# Need info on Dorado?



## FlatsBoy10 (Dec 31, 2012)

I am fairly new to the Pensacola area and have a few questions about offshore. I grew up in Ft.Meyers and had to run almost 100 miles to hit blue water. Here I know its different but need some info... first...

How far out do you have to go to get into blue water? 
How is the blackfin and Dorado bite on the edge?
A lot of floating structure and how many of u catch Mahi on the reg?
Would u try to get to the edge with a 24 bay boat? 24 Nautic Star with 300yammy

Reason I ask because my girlfriend loves fishing and has never caught any pelagic and I would rather learn the area and catch them myself rather than paying charter... pride thing I guess but prob more of a challenge thing... thanks for all our knowledge!


----------



## SouthAlabamaSlayer (Oct 13, 2011)

Blue water varies anywhere from 25-40 miles dependent on weather conditions. I personally would never go that far in a single engine boat, unless I had a sister boat with me. Weed lines a lot of times hold fish, but usually just chicken dolphin. Bull and sow dolphin are caught easier by trolling for a variation of species and having wahoo, dolphin, and billfish lures out in your spread.


----------



## panhandleslim (Jan 11, 2013)

Pick your days and you should be fine going to the Edge; if your boat and engine are in good shape. Have a Sea Tow plan. Watch the weather during the day....don't let any high Cumulus, cells creep up on you. Don't take too many chances with them, work around them. Blackfins can be as close as the Pass this time of year and in the fall. Dorados habits are a function of blue water and current. If the bait comes in, they will also. Two years ago, on June 1st, we had so much bait around us at 20 miles out that we were catching Rainbow Runners in the upper column and pink Angel fish on the bottom. Things that I normally see only in South Florida. Wahoos stalk the Edge when the currents work in; especially around this time of year. You will see a lot of 'Bay Boats' out there on good days but be prudent. Keep your ear on the weather radio and don't hang out there if you hear about fast moving fronts from the north. Sometimes they travel at 50 miles and hour. Know the city names to the north so that you can gauge your distance from weather.


----------



## BILL MONEY (Jan 28, 2009)

panhandleslim said:


> Pick your days and you should be fine going to the Edge; if your boat and engine are in good shape. Have a Sea Tow plan. Watch the weather during the day....don't let any high Cumulus, cells creep up on you. Don't take too many chances with them, work around them. Blackfins can be as close as the Pass this time of year and in the fall. Dorados habits are a function of blue water and current. If the bait comes in, they will also. Two years ago, on June 1st, we had so much bait around us at 20 miles out that we were catching Rainbow Runners in the upper column and pink Angel fish on the bottom. Things that I normally see only in South Florida. Wahoos stalk the Edge when the currents work in; especially around this time of year. You will see a lot of 'Bay Boats' out there on good days but be prudent. Keep your ear on the weather radio and don't hang out there if you hear about fast moving fronts from the north. Sometimes they travel at 50 miles and hour. Know the city names to the north so that you can gauge your distance from weather.

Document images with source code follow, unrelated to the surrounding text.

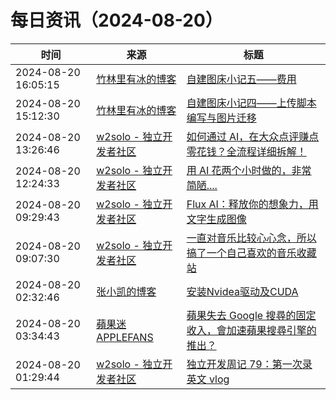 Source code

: ﻿# 每日资讯（2024-08-20）

|时间|来源|标题|
|---|---|---|
|2024-08-20 16:05:15|[竹林里有冰的博客](https://zhul.in/rss.xml)|[自建图床小记五——费用](https://zhul.in/2024/08/21/self-host-cdn-expense/)|
|2024-08-20 15:12:30|[竹林里有冰的博客](https://zhul.in/rss.xml)|[自建图床小记四——上传脚本编写与图片迁移](https://zhul.in/2024/08/20/picbed-upload-script-and-image-migration/)|
|2024-08-20 13:26:46|[w2solo - 独立开发者社区](https://w2solo.com/topics/feed)|[如何通过 AI，在大众点评赚点零花钱？全流程详细拆解！](https://w2solo.com/topics/4940)|
|2024-08-20 12:24:33|[w2solo - 独立开发者社区](https://w2solo.com/topics/feed)|[用 AI 花两个小时做的，非常简陋....](https://w2solo.com/topics/4939)|
|2024-08-20 09:29:43|[w2solo - 独立开发者社区](https://w2solo.com/topics/feed)|[Flux AI：释放你的想象力，用文字生成图像](https://w2solo.com/topics/4938)|
|2024-08-20 09:07:30|[w2solo - 独立开发者社区](https://w2solo.com/topics/feed)|[一直对音乐比较心心念，所以搞了一个自己喜欢的音乐收藏站](https://w2solo.com/topics/4937)|
|2024-08-20 02:32:46|[张小凯的博客](https://jasonkayzk.github.io/atom.xml)|[安装Nvidea驱动及CUDA](https://jasonkayzk.github.io/2024/08/20/%E5%AE%89%E8%A3%85Nvidea%E9%A9%B1%E5%8A%A8%E5%8F%8ACUDA/)|
|2024-08-20 03:34:43|[蘋果迷 APPLEFANS](https://applefans.today/feed/)|[蘋果失去 Google 搜尋的固定收入，會加速蘋果搜尋引擎的推出？](https://applefans.today/2024-08-apple-search-engine-rumors/)|
|2024-08-20 01:29:44|[w2solo - 独立开发者社区](https://w2solo.com/topics/feed)|[独立开发周记 79：第一次录英文 vlog](https://w2solo.com/topics/4936)|
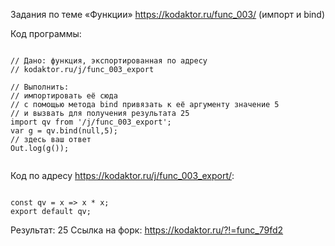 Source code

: Задания по теме «Функции» <https://kodaktor.ru/func_003/> (импорт и bind)

Код программы:
<pre><code>
// Дано: функция, экспортированная по адресу 
// kodaktor.ru/j/func_003_export

// Выполнить: 
// импортировать её сюда
// с помощью метода bind привязать к её аргументу значение 5
// и вызвать для получения результата 25
import qv from '/j/func_003_export';
var g = qv.bind(null,5);
// здесь ваш ответ 
Out.log(g());

</code></pre>

Код по адресу <https://kodaktor.ru/j/func_003_export/>:
<pre><code>
const qv = x => x * x;
export default qv;
</code></pre>

Результат: 25
Ссылка на форк: <https://kodaktor.ru/?!=func_79fd2>
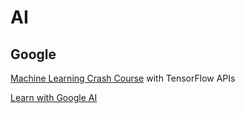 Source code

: # AI

## Google

[Machine Learning Crash Course](https://developers.google.com/machine-learning/crash-course) with TensorFlow APIs

[Learn with Google AI](https://ai.google/education/) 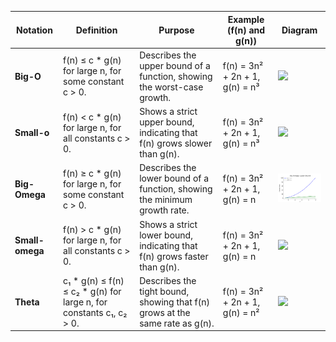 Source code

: | Notation       | Definition                                                                 | Purpose                                                                 | Example (f(n) and g(n))           | Diagram                                   |
|----------------|-----------------------------------------------------------------------------|------------------------------------------------------------------------|------------------------------------|-------------------------------------------|
| **Big-O**      | f(n) ≤ c * g(n) for large n, for some constant c > 0.                      | Describes the upper bound of a function, showing the worst-case growth. | f(n) = 3n² + 2n + 1, g(n) = n³    | <img src="[Day02_Asymptotic_Notations/Big-O-Graph.png](https://github.com/harshautd/100DaysOfDSA/blob/main/Day02_Asymptotic_Notations/Big-O-Graph.png)" width="150"> |
| **Small-o**    | f(n) < c * g(n) for large n, for all constants c > 0.                      | Shows a strict upper bound, indicating that f(n) grows slower than g(n).| f(n) = 3n² + 2n + 1, g(n) = n³    | <img src="path-to-small-o-graph.png" width="150"> |
| **Big-Omega**  | f(n) ≥ c * g(n) for large n, for some constant c > 0.                      | Describes the lower bound of a function, showing the minimum growth rate. | f(n) = 3n² + 2n + 1, g(n) = n     | <img src="Day02_Asymptotic_Notations/Big-Omega-Graph.png" width="150"> |
| **Small-omega**| f(n) > c * g(n) for large n, for all constants c > 0.                      | Shows a strict lower bound, indicating that f(n) grows faster than g(n). | f(n) = 3n² + 2n + 1, g(n) = n     | <img src="path-to-small-omega-graph.png" width="150"> |
| **Theta**      | c₁ * g(n) ≤ f(n) ≤ c₂ * g(n) for large n, for constants c₁, c₂ > 0.       | Describes the tight bound, showing that f(n) grows at the same rate as g(n). | f(n) = 3n² + 2n + 1, g(n) = n²    | <img src="path-to-theta-graph.png" width="150"> |

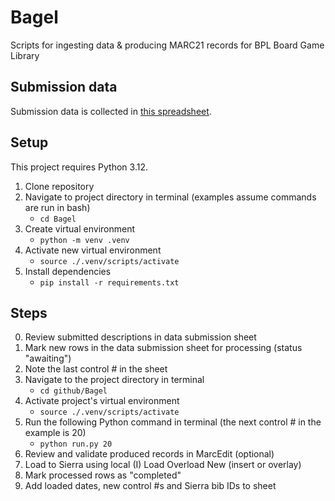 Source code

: # Bagel
 Scripts for ingesting data & producing MARC21 records for BPL Board Game Library

## Submission data

 Submission data is collected in [this spreadsheet](https://docs.google.com/spreadsheets/d/1Z8kWlHZXbnzP7OQWK3nLy7DEdxedPv2pW2pYodh6_dY/edit#gid=1152172600).

## Setup
 This project requires Python 3.12.
 1. Clone repository
 2. Navigate to project directory in terminal (examples assume commands are run in bash)
    * `cd Bagel`
 3. Create virtual environment
    * `python -m venv .venv` 
 4. Activate new virtual environment
    * `source ./.venv/scripts/activate`
 5. Install dependencies
    * `pip install -r requirements.txt`

## Steps
0. Review submitted descriptions in data submission sheet
1. Mark new rows in the data submission sheet for processing (status "awaiting")
2. Note the last control # in the sheet
3. Navigate to the project directory in terminal
    * `cd github/Bagel`
4. Activate project's virtual environment
    * `source ./.venv/scripts/activate`
5. Run the following Python command in terminal (the next control # in the example is 20)
    * `python run.py 20`
6. Review and validate produced records in MarcEdit (optional)
7. Load to Sierra using local (I) Load Overload New (insert or overlay) 
8. Mark processed rows as "completed"
9. Add loaded dates, new control #s and Sierra bib IDs to sheet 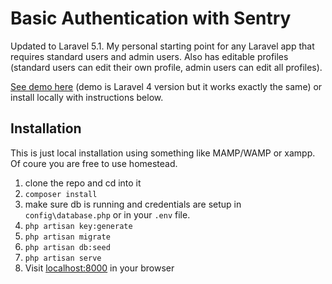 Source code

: # Basic Authentication with Sentry

Updated to Laravel 5.1. My personal starting point for any Laravel app that requires standard users and admin users. Also has editable profiles (standard users can edit their own profile, admin users can edit all profiles).

[See demo here](http://authdemo.andremadarang.com/) (demo is Laravel 4 version but it works exactly the same) or install locally with instructions below.

## Installation

This is just local installation using something like MAMP/WAMP or xampp. Of coure you are free to use homestead.

1. clone the repo and cd into it
2. `composer install`
3. make sure db is running and credentials are setup in `config\database.php` or in your `.env` file.
4. `php artisan key:generate`
5. `php artisan migrate`
6. `php artisan db:seed`
7. `php artisan serve`
8. Visit [localhost:8000](http://localhost:8000) in your browser
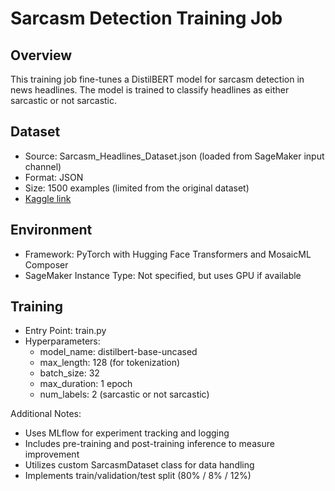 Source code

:# Sarcasm Detection Training Job

## Overview
This training job fine-tunes a DistilBERT model for sarcasm detection in news headlines. The model is trained to classify headlines as either sarcastic or not sarcastic.

## Dataset
- Source: Sarcasm_Headlines_Dataset.json (loaded from SageMaker input channel)
- Format: JSON
- Size: 1500 examples (limited from the original dataset)
- [Kaggle link](https://www.kaggle.com/datasets/rmisra/news-headlines-dataset-for-sarcasm-detection?resource=download)

## Environment
- Framework: PyTorch with Hugging Face Transformers and MosaicML Composer
- SageMaker Instance Type: Not specified, but uses GPU if available

## Training
- Entry Point: train.py
- Hyperparameters:
  - model_name: distilbert-base-uncased
  - max_length: 128 (for tokenization)
  - batch_size: 32
  - max_duration: 1 epoch
  - num_labels: 2 (sarcastic or not sarcastic)

Additional Notes:
- Uses MLflow for experiment tracking and logging
- Includes pre-training and post-training inference to measure improvement
- Utilizes custom SarcasmDataset class for data handling
- Implements train/validation/test split (80% / 8% / 12%)
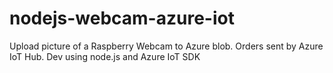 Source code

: # nodejs-webcam-azure-iot
Upload picture of a Raspberry Webcam to Azure blob. Orders sent by Azure IoT Hub. Dev using node.js and Azure IoT SDK
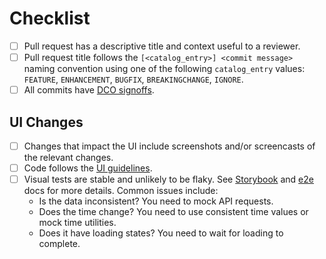 <!--
  See the contributing guide for detailed guidance about contributing.
  https://github.com/perses/perses/blob/main/CONTRIBUTING.md
-->

# Checklist

- [ ] Pull request has a descriptive title and context useful to a reviewer.
- [ ] Pull request title follows the `[<catalog_entry>] <commit message>` naming convention using one of the following `catalog_entry` values: `FEATURE`, `ENHANCEMENT`, `BUGFIX`, `BREAKINGCHANGE`, `IGNORE`.
- [ ] All commits have [DCO signoffs](https://github.com/probot/dco#how-it-works).

## UI Changes

- [ ] Changes that impact the UI include screenshots and/or screencasts of the relevant changes.
- [ ] Code follows the [UI guidelines](https://github.com/perses/perses/blob/main/ui/ui-guidelines.md).
- [ ] Visual tests are stable and unlikely to be flaky. See [Storybook](https://github.com/perses/perses/tree/main/ui/storybook#visual-tests) and [e2e](https://github.com/perses/perses/tree/main/ui/e2e#visual-tests) docs for more details. Common issues include:
  - Is the data inconsistent? You need to mock API requests.
  - Does the time change? You need to use consistent time values or mock time utilities.
  - Does it have loading states? You need to wait for loading to complete.
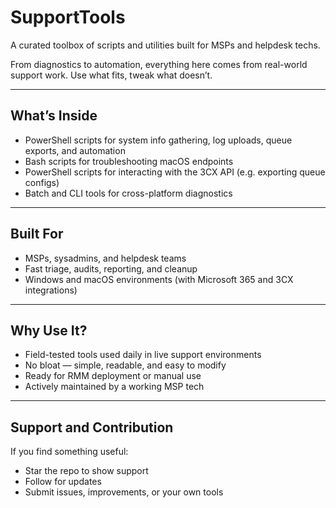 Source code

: # SupportTools

A curated toolbox of scripts and utilities built for MSPs and helpdesk techs.

From diagnostics to automation, everything here comes from real-world support work. Use what fits, tweak what doesn’t.

---

## What’s Inside

- PowerShell scripts for system info gathering, log uploads, queue exports, and automation
- Bash scripts for troubleshooting macOS endpoints
- PowerShell scripts for interacting with the 3CX API (e.g. exporting queue configs)
- Batch and CLI tools for cross-platform diagnostics

---

## Built For

- MSPs, sysadmins, and helpdesk teams
- Fast triage, audits, reporting, and cleanup
- Windows and macOS environments (with Microsoft 365 and 3CX integrations)

---

## Why Use It?

- Field-tested tools used daily in live support environments
- No bloat — simple, readable, and easy to modify
- Ready for RMM deployment or manual use
- Actively maintained by a working MSP tech

---

## Support and Contribution

If you find something useful:

- Star the repo to show support
- Follow for updates
- Submit issues, improvements, or your own tools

 +1 .. i fish with a guy that takes a 18 McKee to ram powell ... not the most inteligent move but doable... head out just before a stalling high pressure or very slow moving high and you should be OK..


----------



## baldona523 (Mar 2, 2008)

Mahi and Blackfin can be caught within a mile of the beach on occasion, really no need to go to the edge. Mahi regularly come in close to shore especially chicken size, Blackfin not as much but still very doable.


----------



## Scruggspc (Mar 20, 2013)

BILL MONEY said:


> +1 .. i fish with a guy that takes a 18 McKee to ram powell ... not the most inteligent move but doable... head out just before a stalling high pressure or very slow moving high and you should be OK..


Wow that guy has some [email protected]//s. 18 ft 115hp that's iffy 68 miles from the hill. I bet he he has some serious safety equipment.


----------



## Captain Mickey O'Reilly (Dec 18, 2008)

SouthAlabamaSlayer said:


> Blue water varies anywhere from 25-40 miles dependent on weather conditions. I personally would never go that far in a single engine boat, unless I had a sister boat with me. Weed lines a lot of times hold fish, but usually just chicken dolphin. Bull and sow dolphin are caught easier by trolling for a variation of species and having wahoo, dolphin, and billfish lures out in your spread.


Why not?


----------



## BILL MONEY (Jan 28, 2009)

i go with him and a buddy that has a 52 ocean goes sometimes.. the boat is unsinkable but obviously will roll wet side up in the wrong condition.. He carries a eprib and other goodies in the ditch bag... 18" McKee and 150 yamaha .. 65 gal below deck and 30 on top.. make trip and usually home with 1/4 tank left...


----------



## JoeZ (Sep 30, 2007)

20 foot boat to the Exxon rigs before. Only if it's right though. 

In your 24 foot boat, nipple and 131 are perfectly within reason. Hell, I went there solo once in a 17 with a 90 horse. Not the smartest thing I've ever done but ...


----------



## pilotkal (May 31, 2012)

I go to the Squiggles in my 25' single 250 verado a lot but you guys are making me wonder now.


----------



## marmidor (Mar 15, 2008)

SouthAlabamaSlayer said:


> Blue water varies anywhere from 25-40 miles dependent on weather conditions. I personally would never go that far in a single engine boat, unless I had a sister boat with me. Weed lines a lot of times hold fish, but usually just chicken dolphin. Bull and sow dolphin are caught easier by trolling for a variation of species and having wahoo, dolphin, and billfish lures out in your spread.


Say what? I have caught some of the BIGGEST fish on weed lines.


----------



## SouthAlabamaSlayer (Oct 13, 2011)

marmidor said:


> Say what? I have caught some of the BIGGEST fish on weed lines.


Forgot to say that I'm fishing out of Bama, guys. 40 miles is a bit far for my taste in a single engine boat. In my experience, weed lines don't hold a lot of big fish, they can but I don't find a lot of them there.


----------



## BILL MONEY (Jan 28, 2009)

marmidor said:


> Say what? I have caught some of the BIGGEST fish on weed lines.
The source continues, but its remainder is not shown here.